I very much enjoy how they seem to take all of their SE parts, throw them in a dryer, and see what comes out. When you see a combination you love get spit out, buy it. Otherwise, just stay patient.


----------



## Solotov

odd_and_vintage_fan said:


> New ones dropped pairing a 710 case with B34/B35 dials, matching color date wheels, and 555 bezels.
> 
> I very much enjoy how they seem to take all of their SE parts, throw them in a dryer, and see what comes out. When you see a combination you love get spit out, buy it. Otherwise, just stay patient.


That's very much how i treat my modded vostoks to be fair


----------



## Sayan

And another one in 420 case for $99.00 , which i had to buy


----------



## armanh

Sayan said:


> And another one in 420 case for $99.00 , which i had to buy


Was this on Meranom?


----------



## Fergfour

armanh said:


> Was this on Meranom?


It was. I probably called it out it in the wrong thread: https://www.watchuseek.com/f10/everything-expect-vostok-factory-soon-3231402-8.html


----------



## Sayan

armanh said:


> Was this on Meranom?


Yes it was. They said there were only few pieces available.


----------



## Sayan

Green Neptunes are back in stock, 4 pieces left, if someone want them hurry up.


----------



## SimonCK

This may be a silly question, but can anyone please confirm if the 710 SE's models are the same as regular 710 Amphibians for modding. For example can aftermarket bezels, stainless crown...etc be interchanged between regular and SE models?
Thank you


----------



## mariomart

SimonCK said:


> This may be a silly question, but can anyone please confirm if the 710 SE's models are the same as regular 710 Amphibians for modding. For example can aftermarket bezels, stainless crown...etc be interchanged between regular and SE models?
> Thank you


I can say with 99.99% surety that all parts are interchangeable.


----------



## SimonCK

Awesome, thanks Mariomart. I'll add a couple of SE models to my fantasy shopping list!


----------



## alexir

SimonCK said:


> This may be a silly question, but can anyone please confirm if the 710 SE's models are the same as regular 710 Amphibians for modding. For example can aftermarket bezels, stainless crown...etc be interchanged between regular and SE models?
> Thank you


AFAIK, the SE hands and movement pins have different hole sizes than regular models, so interchanging without modifications might be non-trivial. Other parts should be fine


----------



## jcar79

This thread needs a revival!

As I awaited delivery I honestly thought I was going to put it on, pack it up, and list it on f29. Boy was I wrong. Aside from the not so quick quickset date function this thing is awesome. I'm now considering picking up one of the new no date 020SE's.

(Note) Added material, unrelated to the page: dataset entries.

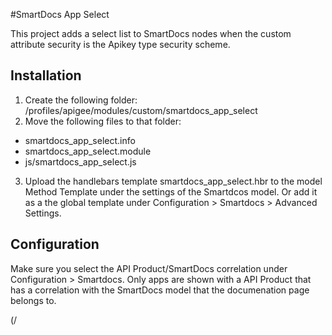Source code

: #SmartDocs App Select

This project adds a select list to SmartDocs nodes when the custom attribute security is the Apikey type security scheme.

## Installation
1) Create the following folder: /profiles/apigee/modules/custom/smartdocs_app_select
2) Move the following files to that folder:
* smartdocs_app_select.info
* smartdocs_app_select.module
* js/smartdocs_app_select.js 
3) Upload the handlebars template smartdocs_app_select.hbr to the model Method Template under the settings of the Smartdcos model. Or add it as a the global template under Configuration > Smartdocs > Advanced Settings.

## Configuration
Make sure you select the API Product/SmartDocs correlation under Configuration > Smartdocs. Only apps are shown with a API Product that has a correlation with the SmartDocs model that the documenation page belongs to.

(/
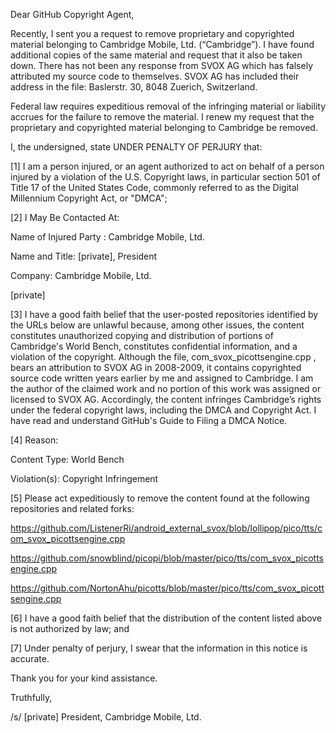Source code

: Dear GitHub Copyright Agent,

Recently, I sent you a request to remove proprietary and copyrighted
material belonging to Cambridge Mobile, Ltd. (“Cambridge”). I have
found additional copies of the same material and request that it also be
taken down. There has not been any response from SVOX AG which has
falsely attributed my source code to themselves. SVOX AG has included
their address in the file: Baslerstr. 30, 8048 Zuerich, Switzerland.

Federal law requires expeditious removal of the infringing material or
liability accrues for the failure to remove the material. I renew my
request that the proprietary and copyrighted material belonging to
Cambridge be removed.

I, the undersigned, state UNDER PENALTY OF PERJURY that:

[1] I am a person injured, or an agent authorized to act on behalf of a
person injured by a violation of the U.S. Copyright laws, in particular
section 501 of Title 17 of the United States Code, commonly referred to
as the Digital Millennium Copyright Act, or "DMCA";

[2] I May Be Contacted At:

Name of Injured Party : Cambridge Mobile, Ltd.

Name and Title: [private], President

Company: Cambridge Mobile, Ltd.

[private]

[3] I have a good faith belief that the user-posted repositories
identified by the URLs below are unlawful because, among other issues,
the content constitutes unauthorized copying and distribution of
portions of Cambridge's World Bench, constitutes confidential
information, and a violation of the copyright. Although the file,
com_svox_picottsengine.cpp , bears an attribution to SVOX AG in
2008-2009, it contains copyrighted source code written years earlier by
me and assigned to Cambridge. I am the author of the claimed work and
no portion of this work was assigned or licensed to SVOX AG.
Accordingly, the content infringes Cambridge’s rights under the federal
copyright laws, including the DMCA and Copyright Act. I have read and
understand GitHub's Guide to Filing a DMCA Notice.

[4] Reason:

Content Type: World Bench

Violation(s): Copyright Infringement

[5] Please act expeditiously to remove the content found at the
following repositories and related forks:

https://github.com/ListenerRi/android_external_svox/blob/lollipop/pico/tts/com_svox_picottsengine.cpp

https://github.com/snowblind/picopi/blob/master/pico/tts/com_svox_picottsengine.cpp

https://github.com/NortonAhu/picotts/blob/master/pico/tts/com_svox_picottsengine.cpp

[6] I have a good faith belief that the distribution of the content
listed above is not authorized by law; and

[7] Under penalty of perjury, I swear that the information in this
notice is accurate.

Thank you for your kind assistance.

Truthfully,

/s/ [private] President, Cambridge Mobile, Ltd.
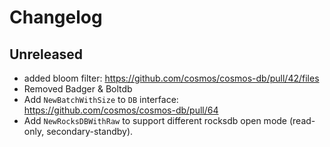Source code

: # Changelog

## Unreleased

- added bloom filter:  https://github.com/cosmos/cosmos-db/pull/42/files
- Removed Badger & Boltdb
- Add `NewBatchWithSize` to `DB` interface: https://github.com/cosmos/cosmos-db/pull/64
- Add `NewRocksDBWithRaw` to support different rocksdb open mode (read-only, secondary-standby).
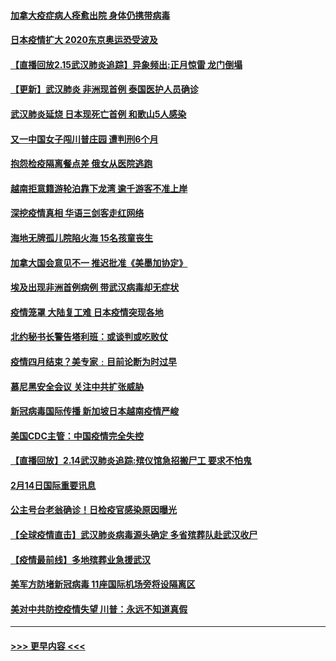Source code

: #### [加拿大疫症病人痊愈出院 身体仍携带病毒](../pages/prog202/a102778061.md?t=02160255) 
#### [日本疫情扩大 2020东京奥运恐受波及](../pages/prog202/a102778049.md?t=02160255) 
#### [【直播回放2.15武汉肺炎追踪】异象频出:正月惊雷 龙门倒塌](../pages/prog202/a102777974.md?t=02160255) 
#### [【更新】武汉肺炎 非洲现首例 泰国医护人员确诊](../pages/prog202/a102770740.md?t=02160255) 
#### [武汉肺炎延烧 日本现死亡首例 和歌山5人感染](../pages/prog202/a102777815.md?t=02160255) 
#### [又一中国女子闯川普庄园 遭判刑6个月](../pages/prog202/a102777673.md?t=02160255) 
#### [抱怨检疫隔离餐点差 俄女从医院逃跑](../pages/prog202/a102777667.md?t=02160255) 
#### [越南拒意籍游轮泊靠下龙湾 逾千游客不准上岸](../pages/prog202/a102777646.md?t=02160255) 
#### [深挖疫情真相 华语三剑客走红网络](../pages/prog202/a102777624.md?t=02160255) 
#### [海地无牌孤儿院陷火海 15名孩童丧生](../pages/prog202/a102777620.md?t=02160255) 
#### [加拿大国会意见不一 推迟批准《美墨加协定》](../pages/prog202/a102777575.md?t=02160255) 
#### [埃及出现非洲首例病例 带武汉病毒却无症状](../pages/prog202/a102777559.md?t=02160255) 
#### [疫情笼罩 大陆复工难 日本疫情突现各地](../pages/prog202/a102777455.md?t=02160255) 
#### [北约秘书长警告塔利班：或谈判或吃败仗](../pages/prog202/a102777442.md?t=02160255) 
#### [疫情四月结束？美专家﹕目前论断为时过早](../pages/prog202/a102777248.md?t=02160255) 
#### [慕尼黑安全会议 关注中共扩张威胁](../pages/prog202/a102777254.md?t=02160255) 
#### [新冠病毒国际传播 新加坡日本越南疫情严峻](../pages/prog202/a102777245.md?t=02160255) 
#### [美国CDC主管：中国疫情完全失控](../pages/prog202/a102777236.md?t=02160255) 
#### [【直播回放】2.14武汉肺炎追踪:殡仪馆急招搬尸工 要求不怕鬼](../pages/prog202/a102777141.md?t=02160255) 
#### [2月14日国际重要讯息](../pages/prog202/a102777073.md?t=02160255) 
#### [公主号台老翁确诊！日检疫官感染原因曝光](../pages/prog202/a102777075.md?t=02160255) 
#### [【全球疫情直击】武汉肺炎病毒源头确定 多省殡葬队赴武汉收尸](../pages/prog202/a102777026.md?t=02160255) 
#### [【疫情最前线】多地殡葬业急援武汉](../pages/prog202/a102776986.md?t=02160255) 
#### [美军方防堵新冠病毒 11座国际机场旁将设隔离区](../pages/prog202/a102776870.md?t=02160255) 
#### [美对中共防控疫情失望 川普：永远不知道真假](../pages/prog202/a102776836.md?t=02160255) 

----
#### [ >>> 更早内容 <<< ](../indexes/prog202-earlier.md)
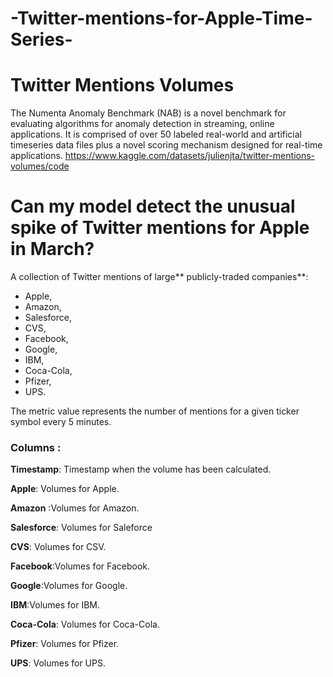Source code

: # -Twitter-mentions-for-Apple-Time-Series-
# Twitter Mentions Volumes 

The Numenta Anomaly Benchmark (NAB) is a novel benchmark for evaluating algorithms for anomaly detection in streaming, online applications. It is comprised of over 50 labeled real-world and artificial timeseries data files plus a novel scoring mechanism designed for real-time applications.
https://www.kaggle.com/datasets/julienjta/twitter-mentions-volumes/code

# Can my model detect the unusual spike of Twitter mentions for Apple in March? 
A collection of Twitter mentions of large** publicly-traded companies**:

- Apple,
- Amazon,
- Salesforce,
- CVS,
- Facebook,
- Google,
- IBM,
- Coca-Cola,
- Pfizer,
- UPS.

The metric value represents the number of mentions for a given ticker symbol every 5 minutes.

### Columns : 
**Timestamp**: Timestamp when the volume has been calculated.

**Apple**: Volumes for Apple.

**Amazon** :Volumes for Amazon.

**Salesforce**: Volumes for Saleforce

**CVS**: Volumes for CSV.

**Facebook**:Volumes for Facebook.

**Google**:Volumes for Google.

**IBM**:Volumes for IBM.

**Coca-Cola**: Volumes for Coca-Cola.

**Pfizer**: Volumes for Pfizer.

**UPS**: Volumes for UPS.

Sent from my iPhone using Tapatalk


----------



## randb

jcar79 said:


> This thread needs a revival!
> 
> As I awaited delivery I honestly thought I was going to put it on, pack it up, and list it on f29. Boy was I wrong. Aside from the not so quick quickset date function this thing is awesome. I'm now considering picking up one of the new no date 020SE's.
> 
> Sent from my iPhone using Tapatalk


He's hooked.

Sent from my SM-G930F using Tapatalk


----------



## Ptolomeo74

Enviado desde mi iPhone utilizando Tapatalk


----------



## Ptolomeo74

Enviado desde mi iPhone utilizando Tapatalk


----------



## odd_and_vintage_fan

Glad to see I'm not the only one who puts a 20mm strap on a 710 case without caring.


----------



## thewatchadude

James bond style!


----------



## Ptolomeo74

odd_and_vintage_fan said:


> Glad to see I'm not the only one who puts a 20mm strap on a 710 case without caring.

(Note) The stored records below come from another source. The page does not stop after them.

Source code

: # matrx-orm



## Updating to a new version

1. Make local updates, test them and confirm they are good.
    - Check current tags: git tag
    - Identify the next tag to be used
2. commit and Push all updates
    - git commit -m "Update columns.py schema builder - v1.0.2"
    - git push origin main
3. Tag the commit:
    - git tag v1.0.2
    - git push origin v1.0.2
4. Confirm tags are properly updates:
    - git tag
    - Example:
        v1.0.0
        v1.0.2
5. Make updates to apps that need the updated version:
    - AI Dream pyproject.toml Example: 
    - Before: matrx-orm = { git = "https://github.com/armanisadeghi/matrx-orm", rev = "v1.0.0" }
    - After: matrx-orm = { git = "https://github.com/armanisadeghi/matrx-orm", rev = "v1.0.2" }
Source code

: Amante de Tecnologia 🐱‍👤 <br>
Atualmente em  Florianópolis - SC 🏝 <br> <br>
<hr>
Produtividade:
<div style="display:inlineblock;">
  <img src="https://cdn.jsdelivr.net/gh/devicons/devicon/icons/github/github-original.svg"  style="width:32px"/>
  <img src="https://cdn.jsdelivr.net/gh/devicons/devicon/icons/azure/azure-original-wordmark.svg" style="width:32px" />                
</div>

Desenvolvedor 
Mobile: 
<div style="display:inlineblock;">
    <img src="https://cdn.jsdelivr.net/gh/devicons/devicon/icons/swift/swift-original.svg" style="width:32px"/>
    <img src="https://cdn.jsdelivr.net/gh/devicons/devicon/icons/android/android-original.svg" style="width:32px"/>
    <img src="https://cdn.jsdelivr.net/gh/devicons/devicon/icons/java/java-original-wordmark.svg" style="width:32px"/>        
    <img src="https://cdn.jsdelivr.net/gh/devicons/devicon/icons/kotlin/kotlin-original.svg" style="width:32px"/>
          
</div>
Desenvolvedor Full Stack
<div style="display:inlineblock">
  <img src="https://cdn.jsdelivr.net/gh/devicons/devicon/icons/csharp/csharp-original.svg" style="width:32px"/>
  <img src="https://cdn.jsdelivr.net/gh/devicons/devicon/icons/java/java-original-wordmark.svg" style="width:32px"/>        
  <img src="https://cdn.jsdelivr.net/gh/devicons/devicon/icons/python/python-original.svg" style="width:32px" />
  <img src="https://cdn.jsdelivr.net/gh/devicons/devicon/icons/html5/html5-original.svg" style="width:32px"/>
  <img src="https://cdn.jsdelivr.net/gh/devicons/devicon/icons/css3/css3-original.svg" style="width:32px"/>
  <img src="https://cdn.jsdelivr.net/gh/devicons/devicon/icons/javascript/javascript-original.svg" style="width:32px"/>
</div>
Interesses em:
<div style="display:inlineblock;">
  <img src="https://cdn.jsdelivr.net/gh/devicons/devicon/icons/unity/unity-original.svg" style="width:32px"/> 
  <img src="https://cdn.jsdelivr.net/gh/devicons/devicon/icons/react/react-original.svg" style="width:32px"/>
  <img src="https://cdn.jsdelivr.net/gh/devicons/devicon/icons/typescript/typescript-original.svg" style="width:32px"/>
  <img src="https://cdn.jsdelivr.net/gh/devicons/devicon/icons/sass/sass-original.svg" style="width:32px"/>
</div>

It's a pity but Eulit doesn't make that lovely Perlon in 22. The Bond style looks cool IMO

Enviado desde mi iPhone utilizando Tapatalk


----------



## Mister Mike

kompromike said:


> Anyone photographed one of these Pepsis in the wild yet? Or ever ordered the blued hands separately from Meranom?
> 
> I'm curious what they look like. Seems like they might be hard to read. But maybe they catch the light in some striking way.

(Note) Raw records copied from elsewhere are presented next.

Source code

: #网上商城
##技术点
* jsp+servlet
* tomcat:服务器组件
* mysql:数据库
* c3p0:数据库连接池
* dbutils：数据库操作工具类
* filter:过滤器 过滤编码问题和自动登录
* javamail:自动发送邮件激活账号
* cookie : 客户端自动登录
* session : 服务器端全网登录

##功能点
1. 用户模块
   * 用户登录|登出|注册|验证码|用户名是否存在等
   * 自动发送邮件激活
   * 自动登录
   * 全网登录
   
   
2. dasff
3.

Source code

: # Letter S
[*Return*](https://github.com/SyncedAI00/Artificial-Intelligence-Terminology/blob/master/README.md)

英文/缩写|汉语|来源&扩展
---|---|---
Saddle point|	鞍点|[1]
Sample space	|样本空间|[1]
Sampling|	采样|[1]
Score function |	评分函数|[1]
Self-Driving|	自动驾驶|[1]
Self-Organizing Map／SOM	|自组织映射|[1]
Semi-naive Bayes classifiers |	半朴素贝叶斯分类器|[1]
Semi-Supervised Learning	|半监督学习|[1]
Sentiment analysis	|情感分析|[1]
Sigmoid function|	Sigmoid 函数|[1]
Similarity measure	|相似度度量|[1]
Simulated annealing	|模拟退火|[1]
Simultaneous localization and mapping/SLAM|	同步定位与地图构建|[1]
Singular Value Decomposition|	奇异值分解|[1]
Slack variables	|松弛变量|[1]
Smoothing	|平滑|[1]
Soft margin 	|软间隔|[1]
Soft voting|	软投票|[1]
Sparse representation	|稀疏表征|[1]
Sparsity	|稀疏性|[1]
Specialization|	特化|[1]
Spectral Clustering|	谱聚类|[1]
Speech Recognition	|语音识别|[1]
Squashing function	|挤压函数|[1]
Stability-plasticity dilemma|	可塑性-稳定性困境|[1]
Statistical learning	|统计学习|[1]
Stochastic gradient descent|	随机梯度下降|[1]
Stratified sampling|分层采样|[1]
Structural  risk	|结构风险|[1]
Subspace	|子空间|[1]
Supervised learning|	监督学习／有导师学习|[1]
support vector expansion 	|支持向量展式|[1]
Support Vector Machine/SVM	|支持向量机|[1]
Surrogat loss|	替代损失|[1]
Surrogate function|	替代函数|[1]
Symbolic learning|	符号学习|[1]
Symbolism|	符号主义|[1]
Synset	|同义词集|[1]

I'm curious about this one, too. Does anyone know if that's a standard dial, or have they done anything to make it "SE," i.e. fully lumed indices, etc., It appears to be a standard dial from the photo (perhaps explaining why it isn't as expensive as most SEs).


----------



## Ptolomeo74

Enviado desde mi iPhone utilizando Tapatalk


----------



## Ptolomeo74

Enviado desde mi iPhone utilizando Tapatalk


----------



## joecool




----------



## LBPolarBear

joecool said:


> View attachment 14485249
> View attachment 14485257


You lucky dog you! I watched that and just didn't have the cash for a few weeks. When I finally came back to say "I'll take it!" it was sold a day or two before.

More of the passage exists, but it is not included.